**Work instructions:** Below are records; work out how many of their lines contain the word "main" and reply with the number only.

[Data provided]

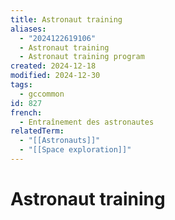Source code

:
 ```yaml
---
title: Astronaut training
aliases:
  - "2024122619106"
  - Astronaut training
  - Astronaut training program
created: 2024-12-18
modified: 2024-12-30
tags:
  - gccommon
id: 827
french:
  - Entraînement des astronautes
relatedTerm:
  - "[[Astronauts]]"
  - "[[Space exploration]]"
---
```

# Astronaut training
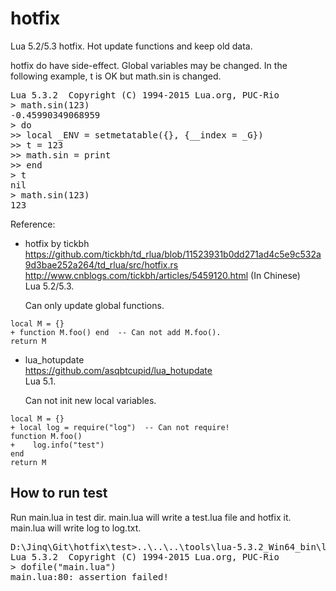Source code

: # hotfix
Lua 5.2/5.3 hotfix. Hot update functions and keep old data.

hotfix do have side-effect. Global variables may be changed.
In the following example, t is OK but math.sin is changed.

<pre>
Lua 5.3.2  Copyright (C) 1994-2015 Lua.org, PUC-Rio
> math.sin(123)
-0.45990349068959
> do
>> local _ENV = setmetatable({}, {__index = _G})
>> t = 123
>> math.sin = print
>> end
> t
nil
> math.sin(123)
123
</pre>

Reference:
* hotfix by tickbh
  <br>https://github.com/tickbh/td_rlua/blob/11523931b0dd271ad4c5e9c532a9d3bae252a264/td_rlua/src/hotfix.rs
  <br>http://www.cnblogs.com/tickbh/articles/5459120.html (In Chinese)
  <br>Lua 5.2/5.3.
  
  Can only update global functions.
  
```
local M = {}
+ function M.foo() end  -- Can not add M.foo().
return M
```  
  
* lua_hotupdate
  <br>https://github.com/asqbtcupid/lua_hotupdate
  <br>Lua 5.1.
  
  Can not init new local variables.
  
```
local M = {}
+ local log = require("log")  -- Can not require!
function M.foo()
+    log.info("test")
end
return M
```

How to run test
------------------
Run main.lua in test dir.
main.lua will write a test.lua file and hotfix it.
main.lua will write log to log.txt.
<pre>
D:\Jinq\Git\hotfix\test>..\..\..\tools\lua-5.3.2_Win64_bin\lua53
Lua 5.3.2  Copyright (C) 1994-2015 Lua.org, PUC-Rio
> dofile("main.lua")
main.lua:80: assertion failed!
</pre>
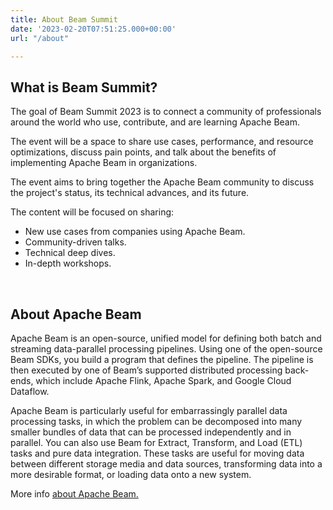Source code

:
 ```yaml
---
title: About Beam Summit
date: '2023-02-20T07:51:25.000+00:00'
url: "/about"

---
```



## What is Beam Summit?

The goal of Beam Summit 2023 is to connect a community of professionals around the world who use, contribute, and are learning Apache Beam.

The event will be a space to share use cases, performance, and resource optimizations, discuss pain points, and talk about the benefits of implementing Apache Beam in organizations.

The event aims to bring together the Apache Beam community to discuss the project's status, its technical advances, and its future.

The content will be focused on sharing: 
- New use cases from companies using Apache Beam.
- Community-driven talks.
- Technical deep dives.
- In-depth workshops.

<br>

## About Apache Beam

Apache Beam is an open-source, unified model for defining both batch and streaming data-parallel processing pipelines. Using one of the open-source Beam SDKs, you build a program that defines the pipeline. The pipeline is then executed by one of Beam’s supported distributed processing back-ends, which include Apache Flink, Apache Spark, and Google Cloud Dataflow.

Apache Beam is particularly useful for embarrassingly parallel data processing tasks, in which the problem can be decomposed into many smaller bundles of data that can be processed independently and in parallel. You can also use Beam for Extract, Transform, and Load (ETL) tasks and pure data integration. These tasks are useful for moving data between different storage media and data sources, transforming data into a more desirable format, or loading data onto a new system.

More info [about Apache Beam.](https://beam.apache.org/)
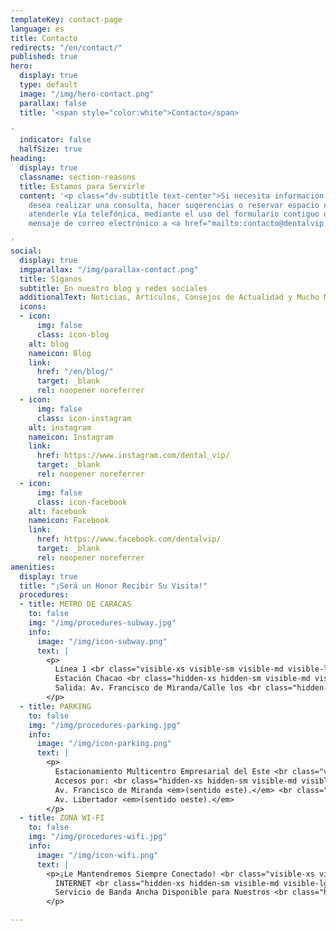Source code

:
 ```yaml
---
templateKey: contact-page
language: es
title: Contacto
redirects: "/en/contact/"
published: true
hero:
  display: true
  type: default
  image: "/img/hero-contact.png"
  parallax: false
  title: '<span style="color:white">Contacto</span>

'
  indicator: false
  halfSize: true
heading:
  display: true
  classname: section-reasons
  title: Estamos para Servirle
  content: '<p class="dv-subtitle text-center">Si necesita información adicional,
    desea realizar una consulta, hacer sugerencias o reservar espacio en agenda; podemos
    atenderle vía telefónica, mediante el uso del formulario contiguo o enviando un
    mensaje de correo electrónico a <a href="mailto:contacto@dentalvip.com.ve" style="color:#91c508">contacto@dentalvip.com.ve</a></p>

'
social:
  display: true
  imgparallax: "/img/parallax-contact.png"
  title: Síganos
  subtitle: En nuestro blog y redes sociales
  additionalText: Noticias, Artículos, Consejos de Actualidad y Mucho Más...
  icons:
  - icon:
      img: false
      class: icon-blog
    alt: blog
    nameicon: Blog
    link:
      href: "/en/blog/"
      target: _blank
      rel: noopener noreferrer
  - icon:
      img: false
      class: icon-instagram
    alt: instagram
    nameicon: Instagram
    link:
      href: https://www.instagram.com/dental_vip/
      target: _blank
      rel: noopener noreferrer
  - icon:
      img: false
      class: icon-facebook
    alt: facebook
    nameicon: Facebook
    link:
      href: https://www.facebook.com/dentalvip/
      target: _blank
      rel: noopener noreferrer
amenities:
  display: true
  title: "¡Será un Honor Recibir Su Visita!"
  procedures:
  - title: METRO DE CARACAS
    to: false
    img: "/img/procedures-subway.jpg"
    info:
      image: "/img/icon-subway.png"
      text: |
        <p>
          Línea 1 <br class="visible-xs visible-sm visible-md visible-lg">
          Estación Chacao <br class="hidden-xs hidden-sm visible-md visible-lg">
          Salida: Av. Francisco de Miranda/Calle los <br class="hidden-xs hidden-sm visible-md visible-lg">Maristas.
        </p>
  - title: PARKING
    to: false
    img: "/img/procedures-parking.jpg"
    info:
      image: "/img/icon-parking.png"
      text: |
        <p>
          Estacionamiento Multicentro Empresarial del Este <br class="visible-xs visible-sm visible-md visible-lg">
          Accesos por: <br class="hidden-xs hidden-sm visible-md visible-lg">
          Av. Francisco de Miranda <em>(sentido este).</em> <br class="hidden-xs hidden-sm visible-md visible-lg">
          Av. Libertador <em>(sentido oeste).</em>
        </p>
  - title: ZONA WI-FI
    to: false
    img: "/img/procedures-wifi.jpg"
    info:
      image: "/img/icon-wifi.png"
      text: |
        <p>¡Le Mantendremos Siempre Conectado! <br class="visible-xs visible-sm visible-md visible-lg">
          INTERNET <br class="hidden-xs hidden-sm visible-md visible-lg">
          Servicio de Banda Ancha Disponible para Nuestros <br class="hidden-xs hidden-sm visible-md visible-lg"> Distinguidos Visitantes.
        </p>

---
```

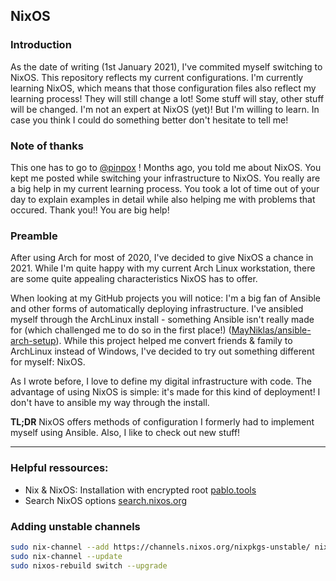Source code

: ## NixOS
### Introduction
As the date of writing (1st January 2021), I've commited myself switching to NixOS. This repository reflects my current configurations. I'm currently learning NixOS, which means that those configuration files also reflect my learning process! They will still change a lot! Some stuff will stay, other stuff will be changed.
I'm not an expert at NixOS (yet)! But I'm willing to learn.
In case you think I could do something better don't hesitate to tell me!

### Note of thanks
This one has to go to [@pinpox](https://github.com/pinpox) !
Months ago, you told me about NixOS. You kept me posted while switching your infrastructure to NixOS. You really are a big help in my current learning process. You took a lot of time out of your day to explain examples in detail while also helping me with problems that occured.
Thank you!! You are big help!

### Preamble
After using Arch for most of 2020, I've decided to give NixOS a chance in 2021. While I'm quite happy with my current Arch Linux workstation, there are some quite appealing characteristics NixOS has to offer.

When looking at my GitHub projects you will notice: I'm a big fan of Ansible and other forms of automatically deploying infrastructure. I've ansibled myself through the ArchLinux install - something Ansible isn't really made for (which challenged me to do so in the first place!) ([MayNiklas/ansible-arch-setup](https://github.com/MayNiklas/ansible-arch-setup)).
While this project helped me convert friends & family to ArchLinux instead of Windows, I've decided to try out something different for myself: NixOS.

As I wrote before, I love to define my digital infrastructure with code. The advantage of using NixOS is simple: it's made for this kind of deployment! I don't have to ansible my way through the install.

**TL;DR** NixOS offers methods of configuration I formerly had to implement myself using Ansible. Also, I like to check out new stuff!

---

### Helpful ressources:
- Nix & NixOS: Installation with encrypted root [pablo.tools](https://pablo.tools/posts/computers/nixos-encrypted-install/)
- Search NixOS options [search.nixos.org](https://search.nixos.org/options?channel=unstable/)


### Adding unstable channels
```bash
sudo nix-channel --add https://channels.nixos.org/nixpkgs-unstable/ nixos
sudo nix-channel --update
sudo nixos-rebuild switch --upgrade
```
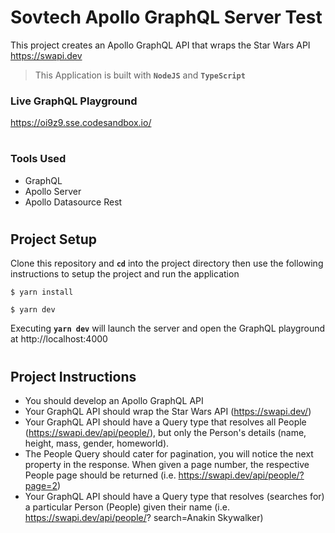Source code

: # Sovtech Apollo GraphQL Server Test

This project creates an Apollo GraphQL API that wraps the Star Wars API https://swapi.dev

> This Application is built with **`NodeJS`** and **`TypeScript`**

### Live GraphQL Playground
https://oi9z9.sse.codesandbox.io/
#
### Tools Used
- GraphQL
- Apollo Server
- Apollo Datasource Rest
#
## Project Setup
Clone this repository and **`cd`** into the project directory then use the following instructions to setup the project and run the application
```
$ yarn install

$ yarn dev
```
Executing **`yarn dev`** will launch the server and open the GraphQL playground at http://localhost:4000 
#
## Project Instructions

- You should develop an Apollo GraphQL API
- Your GraphQL API should wrap the Star Wars API (https://swapi.dev/)
- Your GraphQL API should have a Query type that resolves all People
(https://swapi.dev/api/people/), but only the Person's details (name, height,
mass, gender, homeworld).
- The People Query should cater for pagination, you will notice the next
property in the response. When given a page number, the respective People
page should be returned (i.e. https://swapi.dev/api/people/?page=2)
- Your GraphQL API should have a Query type that resolves (searches for) a
particular Person People) given their name (i.e. https://swapi.dev/api/people/?
search=Anakin Skywalker)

[/Data provided]

**Your response:** 5